Document images with source code:
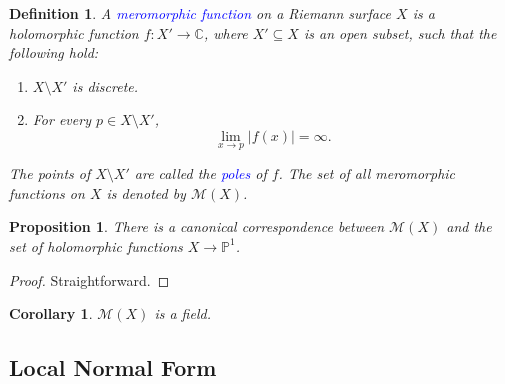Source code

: \documentclass[12pt]{article}
\theoremstyle{thmstyle}
\newtheorem{proposition}[theorem]{Proposition}
\theoremstyle{defstyle}
\newtheorem{definition}[theorem]{Definition}
\newtheorem*{corollary}{Corollary}
\newcommand{\bbC}{\mathbb{C}}
\newcommand{\define}[1]{\textcolor{blue}{\textit{#1}}}
\newcommand{\bbP}{\mathbb{P}}
\newcommand{\scrM}{\mathscr{M}}
\begin{document}
\begin{definition}
    A \define{meromorphic function} on a Riemann surface $X$ is a holomorphic function $f: X'\to\bbC$, where $X'\subseteq X$ is an open subset, such that the following hold:
    \begin{enumerate}[label=(\alph*)]
        \item $X\setminus X'$ is discrete. 
        \item For every $p\in X\setminus X'$, 
        \begin{equation*}
            \lim_{x\to p}|f(x)| = \infty.
        \end{equation*}
    \end{enumerate}
    The points of $X\setminus X'$ are called the \define{poles} of $f$. The set of all meromorphic functions on $X$ is denoted by $\scrM(X)$.
\end{definition}

\begin{proposition}
    There is a canonical correspondence between $\scrM(X)$ and the set of holomorphic functions $X\to\bbP^1$.
\end{proposition}
\begin{proof}
    Straightforward.
\end{proof}

\begin{corollary}
    $\scrM(X)$ is a field.
\end{corollary}

\subsection{Local Normal Form}
\end{document}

→ What you need to do: Gather all lines from the records above in which "item" appears.

→ Output for this exercise:
        \item $X\setminus X'$ is discrete. 
        \item For every $p\in X\setminus X'$, 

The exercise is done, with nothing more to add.